Randomized Controlled Trial of Early Outpatient COVID-19 Treatment with High-Titer Convalescent Plasma
This multicenter, double-blind randomized controlled trial compared the efficacy and safety of SARS-CoV-2 high titer convalescent plasma to placebo control plasma in symptomatic adults ≥18 years positive for SARS-CoV-2 regardless of risk factors for disease progression or vaccine status. Participants with symptom onset within 8 days were enrolled, then transfused within the subsequent day. The measured primary outcome was COVID-19-related hospitalization within 28 days of plasma transfusion. The enrollment period was June 3, 2020 to October 1, 2021. A total of 1225 participants were randomized and 1181 transfused. In the pre-specified modified intention-to-treat analysis that excluded those not transfused, the primary endpoint occurred in 37 of 589 (6.3%) who received placebo control plasma and in 17 of 592 (2.9%) participants who received convalescent plasma (relative risk, 0.46; one-sided 95% upper bound confidence interval 0.733; P=0.004) corresponding to a 54% risk reduction. Examination with a model adjusting for covariates related to the outcome did not change the conclusions. Early administration of high titer SARS-CoV-2 convalescent plasma reduced outpatient hospitalizations by more than 50%. High titer convalescent plasma is an effective early outpatient COVID-19 treatment with the advantages of low cost, wide availability, and rapid resilience to variant emergence from viral genetic drift in the face of a changing pandemic.

Diagnostics

Evaluation of Test to Stay Strategy on Secondary and Tertiary Transmission of SARS-CoV-2 in K–12 Schools — Lake County, Illinois, August 9–October 29, 2021
COVID-19 transmission within K–12 schools can remain low with implementation of multiple, concurrent prevention strategies.During fall 2021, 90 Lake County, Illinois, schools implemented Test to Stay (TTS), permitting eligible close contacts with masked COVID-19 exposures to remain in school. Secondary transmission among TTS participants was 1.5%; no tertiary transmission was observed among school-based contacts; however, tertiary cases were identified among household contacts. Implementation of TTS preserved up to 8,152 in-person learning days. Although vaccination remains the leading recommendation to protect against COVID-19, TTS allows close contacts to remain in the classroom as an alternative to home quarantine.
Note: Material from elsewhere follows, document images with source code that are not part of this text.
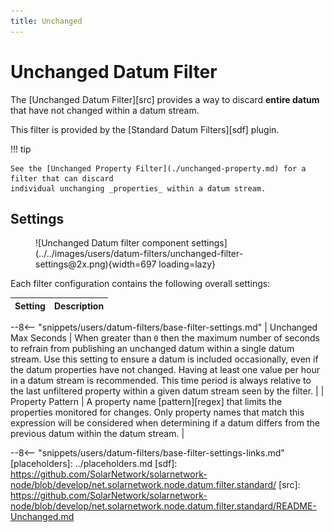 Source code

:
 ```yaml
---
title: Unchanged
---
```

# Unchanged Datum Filter

The [Unchanged Datum Filter][src] provides a way to discard **entire datum** that have not changed
within a datum stream.

This filter is provided by the [Standard Datum Filters][sdf] plugin.

!!! tip

	See the [Unchanged Property Filter](./unchanged-property.md) for a filter that can discard
	individual unchanging _properties_ within a datum stream.

## Settings

<figure markdown>
  ![Unchanged Datum filter component settings](../../images/users/datum-filters/unchanged-filter-settings@2x.png){width=697 loading=lazy}
</figure>

Each filter configuration contains the following overall settings:

| Setting            | Description |
|:-------------------|:------------|
--8<-- "snippets/users/datum-filters/base-filter-settings.md"
| Unchanged Max Seconds | When greater than `0` then the maximum number of seconds to refrain from publishing an unchanged datum within a single datum stream. Use this setting to ensure a datum is included occasionally, even if the datum properties have not changed. Having at least one value per hour in a datum stream is recommended. This time period is always relative to the last unfiltered property within a given datum stream seen by the filter. |
| Property Pattern | A property name [pattern][regex] that limits the properties monitored for changes. Only property names that match this expression will be considered when determining if a datum differs from the previous datum within the datum stream. |

--8<-- "snippets/users/datum-filters/base-filter-settings-links.md"
[placeholders]: ../placeholders.md
[sdf]: https://github.com/SolarNetwork/solarnetwork-node/blob/develop/net.solarnetwork.node.datum.filter.standard/
[src]: https://github.com/SolarNetwork/solarnetwork-node/blob/develop/net.solarnetwork.node.datum.filter.standard/README-Unchanged.md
Evaluation of a Test to Stay Strategy in Transitional Kindergarten Through Grade 12 Schools — Los Angeles County, California, August 16–October 31, 2021
Los Angeles County Department of Public Health permits Test to Stay (TTS) as a COVID-19 quarantine strategy that allows students with school exposures to remain in school if both infected and exposed persons wore masks. One in five LAC public schools adopted TTS. In TTS schools, student case rates did not increase, and tertiary transmission was not identified. A higher percentage of disadvantaged schools did not implement TTS. TTS does not appear to increase transmission risk in public schools and might greatly reduce loss of in-person school days. Implementation requires resources that might be currently unavailable for some schools. Vaccination remains the leading recommendation to protect against COVID-19; TTS allows students with a school exposure to remain in the classroom as an alternative to home quarantine.